With the brain’s suspected problem areas mapped out on a computer in 3-D, tiny holes are drilled into the skull at those areas.
In the Room
In Thomas’ case, 15 openings were made, and electrodes were inserted into her temporal, frontal, and parietal lobes to monitor brain activity and map seizures to either confirm or disprove the physicians’ hypotheses.
This process takes weeks in the hospital under 24/7 videotaped monitoring. During the monitoring period, electrical stimulation mapping is also performed, in which a small amount of electrical current is passed through the electrodes to “map out” the function of the brain near those electrodes.
Sometimes, with the patients’ consent, doctors may use this opportunity to conduct memory tests connected to other research projects (see sidebar, below main story).
At this point, all the clinical information is presented and reviewed at a comprehensive epilepsy conference attended by the neurologists, neurosurgeons, and neuropsychologists.
In Thomas’ case, two small areas in the frontal and temporal lobe were identified as the areas where her seizures were originating.
Then came the intervention: While Thomas was awake and being monitored for effects, those spots were heated and destroyed, using radio frequency waves—a laser ablation technique that can be sufficient to stop some patients’ seizures. In Thomas’ case, over the next twenty-four hours she continued to have seizures. More needed to be done.
So, a few days later, she was placed in the MRI scanner where the electrodes were withdrawn and replaced with a catheter containing a strand of glass optical fiber through which intense laser light is shined. This allowed for precise ablation of the epileptic brain tissue. Thomas’ procedure lasted about ten hours, but she was able to go home in a few days.
Until the advent of laser ablation about seven years ago, the go-to surgical procedure was an open brain resection, such as frontal or temporal lobectomy, which involved opening a section of skull and physically removing suspect brain tissue.
Neurosurgeon Robert Gross, MBNA Bowman Chair in Neurosurgery and professor in Emory’s Department of Neurosurgery, specializes in “intractable cases” of epilepsy, in which medications don't work.

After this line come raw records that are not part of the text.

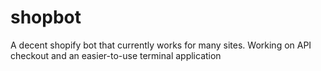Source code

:# shopbot
A decent shopify bot that currently works for many sites.
Working on API checkout and an easier-to-use terminal application
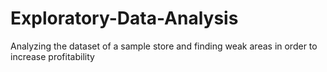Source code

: # Exploratory-Data-Analysis

Analyzing the dataset of a sample store and finding weak areas in order to increase profitability
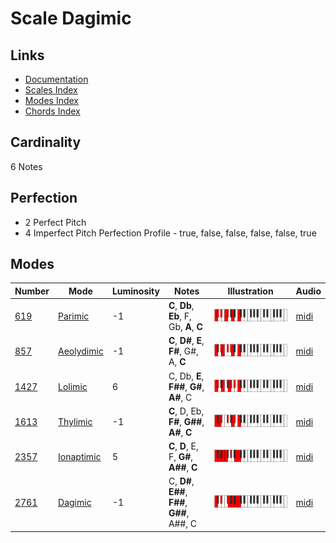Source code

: # Scale Dagimic

## Links

- [Documentation](README.md)
- [Scales Index](Scales.md)
- [Modes Index](Modes.md)
- [Chords Index](Chords.md)

## Cardinality

6 Notes

## Perfection

- 2 Perfect Pitch
- 4 Imperfect Pitch
Perfection Profile - true, false, false, false, false, true

## Modes

| Number | Mode | Luminosity | Notes | Illustration | Audio |
|--------|------|------------|-------|--------------|-------|
| [619](https://ianring.com/musictheory/scales/619) | [Parimic](ModeParimic.md) | -1 | **C**, **Db**, **Eb**, F, Gb, **A**, **C** | ![CNaturalParimic](ModeCNaturalParimic.png) | [midi](https://github.com/edipermadi/music/blob/main/docs/ModeCNaturalParimic.mid?raw=true) | 
| [857](https://ianring.com/musictheory/scales/857) | [Aeolydimic](ModeAeolydimic.md) | -1 | **C**, **D#**, **E**, **F#**, G#, A, **C** | ![CNaturalAeolydimic](ModeCNaturalAeolydimic.png) | [midi](https://github.com/edipermadi/music/blob/main/docs/ModeCNaturalAeolydimic.mid?raw=true) | 
| [1427](https://ianring.com/musictheory/scales/1427) | [Lolimic](ModeLolimic.md) | 6 | C, Db, **E**, **F##**, **G#**, **A#**, C | ![CNaturalLolimic](ModeCNaturalLolimic.png) | [midi](https://github.com/edipermadi/music/blob/main/docs/ModeCNaturalLolimic.mid?raw=true) | 
| [1613](https://ianring.com/musictheory/scales/1613) | [Thylimic](ModeThylimic.md) | -1 | **C**, D, Eb, **F#**, **G##**, **A#**, **C** | ![CNaturalThylimic](ModeCNaturalThylimic.png) | [midi](https://github.com/edipermadi/music/blob/main/docs/ModeCNaturalThylimic.mid?raw=true) | 
| [2357](https://ianring.com/musictheory/scales/2357) | [Ionaptimic](ModeIonaptimic.md) | 5 | **C**, **D**, E, F, **G#**, **A##**, **C** | ![CNaturalIonaptimic](ModeCNaturalIonaptimic.png) | [midi](https://github.com/edipermadi/music/blob/main/docs/ModeCNaturalIonaptimic.mid?raw=true) | 
| [2761](https://ianring.com/musictheory/scales/2761) | [Dagimic](ModeDagimic.md) | -1 | C, **D#**, **E##**, **F##**, **G##**, A##, C | ![CNaturalDagimic](ModeCNaturalDagimic.png) | [midi](https://github.com/edipermadi/music/blob/main/docs/ModeCNaturalDagimic.mid?raw=true) | 
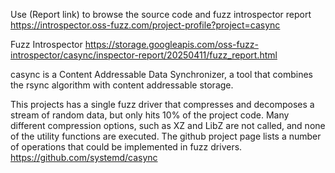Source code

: Use (Report link) to browse the source code and fuzz introspector report https://introspector.oss-fuzz.com/project-profile?project=casync

Fuzz Introspector
https://storage.googleapis.com/oss-fuzz-introspector/casync/inspector-report/20250411/fuzz_report.html

casync is a Content Addressable Data Synchronizer, a tool that combines the rsync algorithm with content addressable storage.

This projects has a single fuzz driver that compresses and decomposes a stream of random data, but only hits 10% of the project code. Many different compression options, such as XZ and LibZ are not called, and none of the utility functions are executed.  The github project page lists a number of operations that could be implemented in fuzz drivers.  https://github.com/systemd/casync
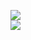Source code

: [![](https://img.shields.io/badge/Made%20With-Github%20Spray-lightgrey.svg?style=for-the-badge&logo=github)](https://github.com/Annihil/github-spray#31966)  
[![](https://i.imgur.com/2DrTn0Z.gif)](https://github.com/Annihil/github-spray)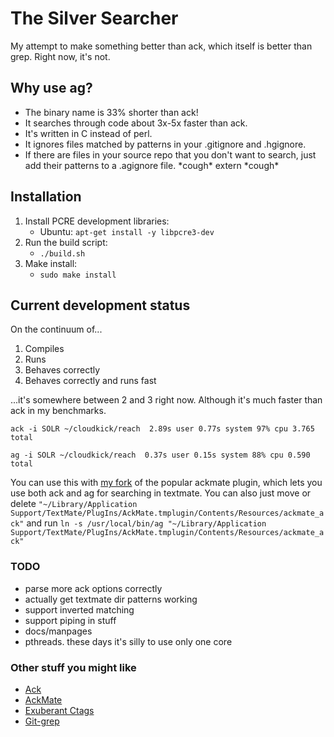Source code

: # The Silver Searcher #

My attempt to make something better than ack, which itself is better than grep. Right now, it's not.

## Why use ag? ##

* The binary name is 33% shorter than ack!
* It searches through code about 3x-5x faster than ack.
* It's written in C instead of perl.
* It ignores files matched by patterns in your .gitignore and .hgignore.
* If there are files in your source repo that you don't want to search, just add their patterns to a .agignore file. \*cough\* extern \*cough\*

## Installation ##

1. Install PCRE development libraries:
    * Ubuntu: `apt-get install -y libpcre3-dev`
2. Run the build script:
    * `./build.sh`
3. Make install:
    * `sudo make install`

## Current development status ##

On the continuum of...

1. Compiles
2. Runs
3. Behaves correctly
4. Behaves correctly and runs fast

...it's somewhere between 2 and 3 right now. Although it's much faster than ack in my benchmarks.

    ack -i SOLR ~/cloudkick/reach  2.89s user 0.77s system 97% cpu 3.765 total

    ag -i SOLR ~/cloudkick/reach  0.37s user 0.15s system 88% cpu 0.590 total

You can use this with [my fork](https://github.com/ggreer/AckMate) of the popular ackmate plugin, which lets you use both ack and ag for searching in textmate. You can also just move or delete `"~/Library/Application Support/TextMate/PlugIns/AckMate.tmplugin/Contents/Resources/ackmate_ack"` and run `ln -s /usr/local/bin/ag "~/Library/Application Support/TextMate/PlugIns/AckMate.tmplugin/Contents/Resources/ackmate_ack"`


### TODO ###
* parse more ack options correctly
* actually get textmate dir patterns working
* support inverted matching
* support piping in stuff
* docs/manpages
* pthreads. these days it's silly to use only one core

### Other stuff you might like ###
* [Ack](https://github.com/petdance/ack)
* [AckMate](https://github.com/protocool/AckMate)
* [Exuberant Ctags](http://ctags.sourceforge.net/)
* [Git-grep](http://book.git-scm.com/4_finding_with_git_grep.html)

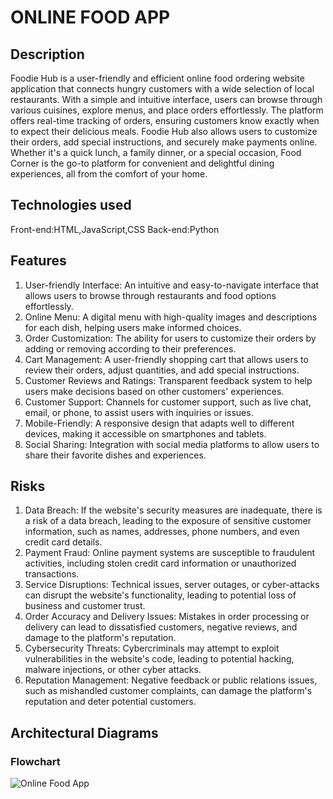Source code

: # ONLINE FOOD APP
## Description
Foodie Hub is a user-friendly and efficient online food ordering website application that connects hungry customers with a wide selection of local restaurants. With a simple and intuitive interface, users can browse through various cuisines, explore menus, and place orders effortlessly. The platform offers real-time tracking of orders, ensuring customers know exactly when to expect their delicious meals. Foodie Hub also allows users to customize their orders, add special instructions, and securely make payments online. Whether it's a quick lunch, a family dinner, or a special occasion, Food Corner is the go-to platform for convenient and delightful dining experiences, all from the comfort of your home.
##  Technologies used
Front-end:HTML,JavaScript,CSS
Back-end:Python
## Features
1. User-friendly Interface: An intuitive and easy-to-navigate interface that allows users to browse through restaurants and food options effortlessly.
2. Online Menu: A digital menu with high-quality images and descriptions for each dish, helping users make informed choices.
3. Order Customization: The ability for users to customize their orders by adding or removing according to their preferences.
4. Cart Management: A user-friendly shopping cart that allows users to review their orders, adjust quantities, and add special instructions.
5. Customer Reviews and Ratings: Transparent feedback system to help users make decisions based on other customers' experiences.
6. Customer Support: Channels for customer support, such as live chat, email, or phone, to assist users with inquiries or issues.
7. Mobile-Friendly: A responsive design that adapts well to different devices, making it accessible on smartphones and tablets.
8. Social Sharing: Integration with social media platforms to allow users to share their favorite dishes and experiences.
## Risks
1. Data Breach: If the website's security measures are inadequate, there is a risk of a data breach, leading to the exposure of sensitive customer information, such as names, addresses, phone numbers, and even credit card details.
2. Payment Fraud: Online payment systems are susceptible to fraudulent activities, including stolen credit card information or unauthorized transactions.
3. Service Disruptions: Technical issues, server outages, or cyber-attacks can disrupt the website's functionality, leading to potential loss of business and customer trust.
4. Order Accuracy and Delivery Issues: Mistakes in order processing or delivery can lead to dissatisfied customers, negative reviews, and damage to the platform's reputation.
5. Cybersecurity Threats: Cybercriminals may attempt to exploit vulnerabilities in the website's code, leading to potential hacking, malware injections, or other cyber attacks.
6. Reputation Management: Negative feedback or public relations issues, such as mishandled customer complaints, can damage the platform's reputation and deter potential customers.
## Architectural Diagrams
### Flowchart
![Online Food App](https://github.com/MadibAyzoh/Online-Food-menu/assets/100390524/5446323f-8715-4465-945d-0b9e32223d3e)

“Ablation via precisely positioned lasers has become a more and more prevalent technique,” says Gross, who was among the first neurosurgeons in the world to adopt the procedure and remains a leading proponent for its use. “It allows us to accomplish the same end but with a minimally invasive and minimally destructive approach.”

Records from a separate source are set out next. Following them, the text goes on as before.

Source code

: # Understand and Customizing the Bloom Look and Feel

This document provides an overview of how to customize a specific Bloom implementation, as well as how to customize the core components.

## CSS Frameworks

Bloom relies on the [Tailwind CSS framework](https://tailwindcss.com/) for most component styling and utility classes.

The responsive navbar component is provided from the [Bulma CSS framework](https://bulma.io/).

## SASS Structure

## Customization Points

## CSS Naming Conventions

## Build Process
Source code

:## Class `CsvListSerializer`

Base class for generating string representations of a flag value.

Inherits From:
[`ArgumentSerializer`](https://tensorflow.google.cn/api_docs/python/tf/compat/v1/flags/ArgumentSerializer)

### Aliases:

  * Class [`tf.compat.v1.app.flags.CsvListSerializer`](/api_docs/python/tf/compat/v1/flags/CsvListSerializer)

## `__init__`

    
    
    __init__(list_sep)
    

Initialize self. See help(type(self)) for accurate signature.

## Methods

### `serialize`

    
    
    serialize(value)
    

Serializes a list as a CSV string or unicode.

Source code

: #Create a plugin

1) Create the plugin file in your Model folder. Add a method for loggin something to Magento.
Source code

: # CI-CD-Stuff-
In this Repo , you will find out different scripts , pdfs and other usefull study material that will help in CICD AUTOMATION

As with any kind of brain surgery, laser ablation carries a certain level of risk, but the risk has to be weighed against the reward, notes Gross, whose surgical success rate hovers around 65 percent.
“In my group, we have demonstrated that in certain scenarios, there’s a decreased risk profile with ablation as compared to an open surgical treatment. And laser ablation is much more tolerable and comfortable for the patient, and that helps to increase the willingness of patients to undergo what is, in the end, life-altering surgery, and for neurologists to refer them for it.”
Thomas’ surgery was performed in May 2018.
JaLisa Thomas, with her two daughters, has been able to resume normal daily activities after successful laser ablation surgery stopped her seizures.
“My life has changed a lot since then,” she says. She is driving again and found a job as an administrative assistant. Best of all, she is seizure free.
“Things are mostly back to normal and I’m very happy about that,” she says. “It was depressing to have to depend on other people to help me all the time, but I’m doing a lot of things on my own now.”